Evol Ecol Res 12: 413-434 (2010)     Full PDF if your library subscribes.

Adaptive dynamics of temperate phages

Thomas Evans1, Roger G. Bowers1 and Martin Mortimer2

1Department of Mathematical Sciences, Division of Applied Mathematics and 2School of Biological Sciences, The University of Liverpool, Liverpool, UK

Correspondence: T. Evans, Department of Mathematical Sciences, Division of Applied Mathematics, Mathematical Sciences Building, The University of Liverpool, Liverpool L69 3BX, UK.
e-mail: t.w.evans@liv.ac.uk


Background: Phages are viruses that infect bacteria. Following infection of a bacterial cell, temperate phages may replicate via one of two distinct pathways, known as lysis and lysogeny. Lysis involves the synthesis of a large number of phage particles, which are then released when the host cell is lysed (i.e. burst open). In lysogenic reproduction, the infecting phage genome is inserted into the genome of the host cell (forming a lysogen cell), and is then replicated via normal bacterial cell division. Lysogens may also undergo lysis in a process known as induction.

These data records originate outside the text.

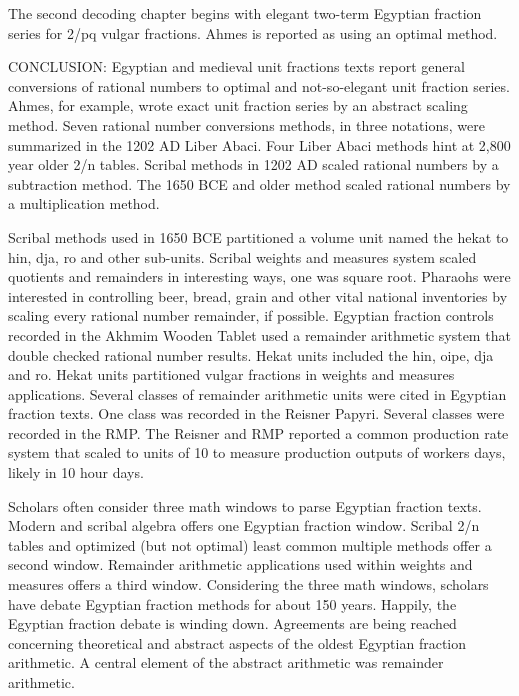 \documentclass[12pt]{article}
\begin{document}
The second decoding chapter begins with elegant two-term Egyptian fraction series for 2/pq vulgar fractions. Ahmes is reported as using an optimal  method.

CONCLUSION: Egyptian and medieval unit fractions texts report general conversions of rational numbers to optimal and not-so-elegant unit fraction series. Ahmes, for example, wrote exact unit fraction series by an abstract scaling method. Seven rational number conversions methods, in three notations, were summarized in the 1202 AD Liber Abaci. Four Liber Abaci methods hint at 2,800 year older 2/n tables. Scribal methods in 1202 AD scaled rational numbers by a subtraction method. The 1650 BCE and older method scaled rational numbers by a multiplication method. 

Scribal methods used in 1650 BCE partitioned a volume unit named the hekat to hin, dja, ro and other sub-units. Scribal weights and measures system scaled quotients and remainders in interesting ways, one was square root. Pharaohs were interested in controlling beer, bread, grain and other vital national inventories by scaling every rational number remainder, if possible. Egyptian fraction controls recorded in the Akhmim Wooden Tablet used a remainder arithmetic system that double checked rational number results. Hekat units included the hin, oipe, dja and ro. Hekat units partitioned vulgar fractions in weights and measures applications. Several classes of remainder arithmetic units were cited in Egyptian fraction texts. One class was recorded in the Reisner Papyri. Several classes were recorded in the RMP. The Reisner and RMP reported a common production rate system that scaled to units of 10 to measure production outputs of workers days, likely in 10 hour days.

Scholars often consider three math windows to parse Egyptian fraction texts. Modern and scribal algebra offers one Egyptian fraction window. Scribal 2/n tables and optimized (but not optimal) least common multiple methods offer a second window. Remainder arithmetic applications used within weights and measures offers a third window. Considering the three math windows, scholars have debate Egyptian fraction methods for about 150 years. Happily, the Egyptian fraction debate is winding down. Agreements are being reached concerning theoretical and abstract aspects of the oldest Egyptian fraction arithmetic. A central element of the abstract arithmetic was  remainder arithmetic. 
\end{document}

Questions: How does the virulence of temperate phages evolve over time? How do environmental conditions influence this evolution?

Mathematical methods: The methods of adaptive dynamics are used to determine the location and nature of evolutionary singularities. These singularities determine the direction in which evolution proceeds.

Key assumptions: Over long periods of time, the probability of lysogeny ( p) and the induction rate (i ) within a population of temperate phages may evolve via small mutations. There is a trade-off relationship between the parameters p and i.

Predictions: The evolutionary singularities may be either attractors or repellors, depending on whether the trade-off cost is accelerating or decelerating. Marginally ESS attractors, which are convergent stable and borderline evolutionarily stable, may also occur. Branching point singularities, which are associated with speciation, do not occur in this framework. A decrease in the level of resources in the environment per susceptible bacterium cell results in a shift towards greater phage virulence.

Keywords: evolution of virulence, lysis, lysogeny, singularities, trade-offs.